ASSIGNMENT: When you reach the line containing "- Hair Color: #FF00FF" in the entries below, begin reproducing lines exactly, and stop once the line containing "Instead of built-in" is done.

======

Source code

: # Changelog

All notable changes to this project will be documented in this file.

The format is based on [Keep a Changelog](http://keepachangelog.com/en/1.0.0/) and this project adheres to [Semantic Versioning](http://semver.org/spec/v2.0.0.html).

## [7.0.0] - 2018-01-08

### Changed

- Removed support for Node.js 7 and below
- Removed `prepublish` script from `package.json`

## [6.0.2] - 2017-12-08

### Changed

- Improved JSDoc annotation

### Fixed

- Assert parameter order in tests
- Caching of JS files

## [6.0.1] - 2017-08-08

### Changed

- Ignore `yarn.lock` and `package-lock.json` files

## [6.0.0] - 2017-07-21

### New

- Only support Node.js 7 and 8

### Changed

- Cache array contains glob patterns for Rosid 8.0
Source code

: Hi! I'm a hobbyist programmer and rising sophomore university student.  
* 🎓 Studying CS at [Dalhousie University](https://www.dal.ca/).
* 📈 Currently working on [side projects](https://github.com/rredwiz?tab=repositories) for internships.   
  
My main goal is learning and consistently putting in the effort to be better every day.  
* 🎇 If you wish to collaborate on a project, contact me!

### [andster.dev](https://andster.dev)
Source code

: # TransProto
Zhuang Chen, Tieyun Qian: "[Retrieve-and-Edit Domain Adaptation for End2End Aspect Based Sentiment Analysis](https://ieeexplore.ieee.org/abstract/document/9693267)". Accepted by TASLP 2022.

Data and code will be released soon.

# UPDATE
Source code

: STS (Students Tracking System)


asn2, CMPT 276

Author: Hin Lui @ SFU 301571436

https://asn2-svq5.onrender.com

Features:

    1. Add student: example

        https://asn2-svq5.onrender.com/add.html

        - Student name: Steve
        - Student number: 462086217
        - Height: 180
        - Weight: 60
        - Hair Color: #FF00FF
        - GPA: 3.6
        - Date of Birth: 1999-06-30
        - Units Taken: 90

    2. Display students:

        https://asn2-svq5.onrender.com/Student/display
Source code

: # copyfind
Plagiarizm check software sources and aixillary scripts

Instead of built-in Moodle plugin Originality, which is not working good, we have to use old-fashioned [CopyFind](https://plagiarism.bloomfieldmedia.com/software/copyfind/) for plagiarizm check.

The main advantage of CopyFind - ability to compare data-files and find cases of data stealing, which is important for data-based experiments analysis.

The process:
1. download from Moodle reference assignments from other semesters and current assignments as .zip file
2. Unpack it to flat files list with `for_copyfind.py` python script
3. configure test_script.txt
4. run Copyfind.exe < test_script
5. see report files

======

TASK OUTPUT:
        - Hair Color: #FF00FF
        - GPA: 3.6
        - Date of Birth: 1999-06-30
        - Units Taken: 90

    2. Display students:

        https://asn2-svq5.onrender.com/Student/display
Source code

: # copyfind
Plagiarizm check software sources and aixillary scripts

Instead of built-in Moodle plugin Originality, which is not working good, we have to use old-fashioned [CopyFind](https://plagiarism.bloomfieldmedia.com/software/copyfind/) for plagiarizm check.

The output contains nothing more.